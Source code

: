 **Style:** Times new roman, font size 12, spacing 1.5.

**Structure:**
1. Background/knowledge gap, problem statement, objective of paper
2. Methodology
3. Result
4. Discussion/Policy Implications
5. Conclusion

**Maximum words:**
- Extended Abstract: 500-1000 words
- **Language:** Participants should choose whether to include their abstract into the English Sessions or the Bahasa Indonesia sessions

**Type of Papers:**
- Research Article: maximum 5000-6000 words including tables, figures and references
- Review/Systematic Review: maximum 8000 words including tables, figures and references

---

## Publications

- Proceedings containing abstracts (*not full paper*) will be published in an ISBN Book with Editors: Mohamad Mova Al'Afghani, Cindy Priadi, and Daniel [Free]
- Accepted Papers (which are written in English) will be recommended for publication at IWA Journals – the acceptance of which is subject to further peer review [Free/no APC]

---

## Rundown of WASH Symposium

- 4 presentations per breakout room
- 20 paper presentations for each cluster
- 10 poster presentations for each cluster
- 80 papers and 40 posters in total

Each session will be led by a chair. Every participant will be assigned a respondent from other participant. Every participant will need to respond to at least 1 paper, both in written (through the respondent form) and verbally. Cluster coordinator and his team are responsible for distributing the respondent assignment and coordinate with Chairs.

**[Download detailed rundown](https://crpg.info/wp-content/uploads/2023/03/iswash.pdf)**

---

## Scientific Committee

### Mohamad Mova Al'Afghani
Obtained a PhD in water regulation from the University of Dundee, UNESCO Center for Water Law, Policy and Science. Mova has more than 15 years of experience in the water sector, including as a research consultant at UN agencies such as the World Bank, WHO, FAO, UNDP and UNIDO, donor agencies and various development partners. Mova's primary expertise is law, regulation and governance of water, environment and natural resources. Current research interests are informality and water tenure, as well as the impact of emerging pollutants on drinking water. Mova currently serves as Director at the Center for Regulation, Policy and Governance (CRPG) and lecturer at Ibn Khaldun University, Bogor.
*****
**Work to be completed:** Of the lines above, extract only those from the line with "- 20 paper presentations for each cluster" to the line with "### Mohamad Mova Al'Afghani", both included, exactly as written.

**Solution to the exercise:**
- 20 paper presentations for each cluster
- 10 poster presentations for each cluster
- 80 papers and 40 posters in total

Each session will be led by a chair. Every participant will be assigned a respondent from other participant. Every participant will need to respond to at least 1 paper, both in written (through the respondent form) and verbally. Cluster coordinator and his team are responsible for distributing the respondent assignment and coordinate with Chairs.

**[Download detailed rundown](https://crpg.info/wp-content/uploads/2023/03/iswash.pdf)**

---

## Scientific Committee

### Mohamad Mova Al'Afghani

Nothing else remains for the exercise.